Task statement — The response must contain all of the entries, each one repeated exactly.

* * * * *

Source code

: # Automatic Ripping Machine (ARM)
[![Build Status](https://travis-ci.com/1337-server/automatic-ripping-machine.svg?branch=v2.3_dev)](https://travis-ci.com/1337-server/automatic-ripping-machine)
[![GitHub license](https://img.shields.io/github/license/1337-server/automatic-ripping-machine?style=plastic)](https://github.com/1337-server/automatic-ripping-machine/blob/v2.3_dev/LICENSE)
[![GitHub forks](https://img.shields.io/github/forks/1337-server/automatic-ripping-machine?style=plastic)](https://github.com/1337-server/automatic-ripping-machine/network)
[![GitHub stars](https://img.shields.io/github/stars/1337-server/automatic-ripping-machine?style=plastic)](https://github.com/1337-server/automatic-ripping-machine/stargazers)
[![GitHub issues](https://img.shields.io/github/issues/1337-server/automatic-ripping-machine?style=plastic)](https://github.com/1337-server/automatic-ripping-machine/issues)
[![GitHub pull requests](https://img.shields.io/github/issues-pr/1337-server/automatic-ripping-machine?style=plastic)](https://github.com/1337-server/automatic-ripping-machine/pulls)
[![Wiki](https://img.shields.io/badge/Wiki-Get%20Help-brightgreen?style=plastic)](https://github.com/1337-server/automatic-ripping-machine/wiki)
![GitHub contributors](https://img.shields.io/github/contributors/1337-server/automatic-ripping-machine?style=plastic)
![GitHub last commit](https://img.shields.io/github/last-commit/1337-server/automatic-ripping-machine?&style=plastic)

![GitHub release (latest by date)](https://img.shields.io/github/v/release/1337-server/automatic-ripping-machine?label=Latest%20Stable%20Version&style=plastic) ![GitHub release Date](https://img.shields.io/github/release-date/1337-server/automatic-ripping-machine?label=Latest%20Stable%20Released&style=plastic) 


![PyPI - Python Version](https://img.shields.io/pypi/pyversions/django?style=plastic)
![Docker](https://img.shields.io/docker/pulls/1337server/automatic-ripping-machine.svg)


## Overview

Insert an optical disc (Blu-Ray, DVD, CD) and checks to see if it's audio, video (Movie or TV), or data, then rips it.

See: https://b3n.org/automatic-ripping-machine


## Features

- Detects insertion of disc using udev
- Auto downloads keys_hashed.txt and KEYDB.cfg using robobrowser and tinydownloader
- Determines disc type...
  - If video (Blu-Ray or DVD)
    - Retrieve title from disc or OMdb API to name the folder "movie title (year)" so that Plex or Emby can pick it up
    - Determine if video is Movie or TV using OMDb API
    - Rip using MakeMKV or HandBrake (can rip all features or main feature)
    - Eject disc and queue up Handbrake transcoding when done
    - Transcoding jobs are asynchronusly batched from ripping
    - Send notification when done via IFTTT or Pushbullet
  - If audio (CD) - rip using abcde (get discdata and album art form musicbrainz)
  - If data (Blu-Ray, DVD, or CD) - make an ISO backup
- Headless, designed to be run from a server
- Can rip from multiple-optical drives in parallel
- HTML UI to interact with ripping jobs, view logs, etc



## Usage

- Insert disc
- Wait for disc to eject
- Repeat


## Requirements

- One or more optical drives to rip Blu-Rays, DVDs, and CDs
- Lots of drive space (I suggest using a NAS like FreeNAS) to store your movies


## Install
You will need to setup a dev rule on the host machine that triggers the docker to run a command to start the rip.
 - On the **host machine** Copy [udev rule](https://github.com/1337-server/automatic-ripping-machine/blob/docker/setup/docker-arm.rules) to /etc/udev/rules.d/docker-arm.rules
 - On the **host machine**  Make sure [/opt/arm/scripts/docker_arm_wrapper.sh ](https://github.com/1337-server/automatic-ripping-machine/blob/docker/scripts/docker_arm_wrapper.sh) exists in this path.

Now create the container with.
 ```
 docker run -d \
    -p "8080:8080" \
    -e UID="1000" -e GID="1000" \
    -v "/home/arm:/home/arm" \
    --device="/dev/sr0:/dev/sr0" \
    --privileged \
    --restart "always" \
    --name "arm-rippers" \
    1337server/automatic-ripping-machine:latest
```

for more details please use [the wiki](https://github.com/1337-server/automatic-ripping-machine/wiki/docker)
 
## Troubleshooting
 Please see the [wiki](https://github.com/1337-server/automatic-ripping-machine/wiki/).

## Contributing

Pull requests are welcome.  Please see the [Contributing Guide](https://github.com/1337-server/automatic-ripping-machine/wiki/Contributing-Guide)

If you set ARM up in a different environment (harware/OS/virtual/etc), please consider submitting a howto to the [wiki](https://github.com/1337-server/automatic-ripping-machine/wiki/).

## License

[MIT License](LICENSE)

* * * * *

Result of the exercise —
Source code

: # Automatic Ripping Machine (ARM)
[![Build Status](https://travis-ci.com/1337-server/automatic-ripping-machine.svg?branch=v2.3_dev)](https://travis-ci.com/1337-server/automatic-ripping-machine)
[![GitHub license](https://img.shields.io/github/license/1337-server/automatic-ripping-machine?style=plastic)](https://github.com/1337-server/automatic-ripping-machine/blob/v2.3_dev/LICENSE)
[![GitHub forks](https://img.shields.io/github/forks/1337-server/automatic-ripping-machine?style=plastic)](https://github.com/1337-server/automatic-ripping-machine/network)
[![GitHub stars](https://img.shields.io/github/stars/1337-server/automatic-ripping-machine?style=plastic)](https://github.com/1337-server/automatic-ripping-machine/stargazers)
[![GitHub issues](https://img.shields.io/github/issues/1337-server/automatic-ripping-machine?style=plastic)](https://github.com/1337-server/automatic-ripping-machine/issues)
[![GitHub pull requests](https://img.shields.io/github/issues-pr/1337-server/automatic-ripping-machine?style=plastic)](https://github.com/1337-server/automatic-ripping-machine/pulls)
[![Wiki](https://img.shields.io/badge/Wiki-Get%20Help-brightgreen?style=plastic)](https://github.com/1337-server/automatic-ripping-machine/wiki)
![GitHub contributors](https://img.shields.io/github/contributors/1337-server/automatic-ripping-machine?style=plastic)
![GitHub last commit](https://img.shields.io/github/last-commit/1337-server/automatic-ripping-machine?&style=plastic)

![GitHub release (latest by date)](https://img.shields.io/github/v/release/1337-server/automatic-ripping-machine?label=Latest%20Stable%20Version&style=plastic) ![GitHub release Date](https://img.shields.io/github/release-date/1337-server/automatic-ripping-machine?label=Latest%20Stable%20Released&style=plastic) 


![PyPI - Python Version](https://img.shields.io/pypi/pyversions/django?style=plastic)
![Docker](https://img.shields.io/docker/pulls/1337server/automatic-ripping-machine.svg)


## Overview

Insert an optical disc (Blu-Ray, DVD, CD) and checks to see if it's audio, video (Movie or TV), or data, then rips it.

See: https://b3n.org/automatic-ripping-machine


## Features

- Detects insertion of disc using udev
- Auto downloads keys_hashed.txt and KEYDB.cfg using robobrowser and tinydownloader
- Determines disc type...
  - If video (Blu-Ray or DVD)
    - Retrieve title from disc or OMdb API to name the folder "movie title (year)" so that Plex or Emby can pick it up
    - Determine if video is Movie or TV using OMDb API
    - Rip using MakeMKV or HandBrake (can rip all features or main feature)
    - Eject disc and queue up Handbrake transcoding when done
    - Transcoding jobs are asynchronusly batched from ripping
    - Send notification when done via IFTTT or Pushbullet
  - If audio (CD) - rip using abcde (get discdata and album art form musicbrainz)
  - If data (Blu-Ray, DVD, or CD) - make an ISO backup
- Headless, designed to be run from a server
- Can rip from multiple-optical drives in parallel
- HTML UI to interact with ripping jobs, view logs, etc



## Usage

- Insert disc
- Wait for disc to eject
- Repeat


## Requirements

- One or more optical drives to rip Blu-Rays, DVDs, and CDs
- Lots of drive space (I suggest using a NAS like FreeNAS) to store your movies


## Install
You will need to setup a dev rule on the host machine that triggers the docker to run a command to start the rip.
 - On the **host machine** Copy [udev rule](https://github.com/1337-server/automatic-ripping-machine/blob/docker/setup/docker-arm.rules) to /etc/udev/rules.d/docker-arm.rules
 - On the **host machine**  Make sure [/opt/arm/scripts/docker_arm_wrapper.sh ](https://github.com/1337-server/automatic-ripping-machine/blob/docker/scripts/docker_arm_wrapper.sh) exists in this path.

Now create the container with.
 ```
 docker run -d \
    -p "8080:8080" \
    -e UID="1000" -e GID="1000" \
    -v "/home/arm:/home/arm" \
    --device="/dev/sr0:/dev/sr0" \
    --privileged \
    --restart "always" \
    --name "arm-rippers" \
    1337server/automatic-ripping-machine:latest
```

for more details please use [the wiki](https://github.com/1337-server/automatic-ripping-machine/wiki/docker)
 
## Troubleshooting
 Please see the [wiki](https://github.com/1337-server/automatic-ripping-machine/wiki/).

## Contributing

Pull requests are welcome.  Please see the [Contributing Guide](https://github.com/1337-server/automatic-ripping-machine/wiki/Contributing-Guide)

If you set ARM up in a different environment (harware/OS/virtual/etc), please consider submitting a howto to the [wiki](https://github.com/1337-server/automatic-ripping-machine/wiki/).

## License

[MIT License](LICENSE)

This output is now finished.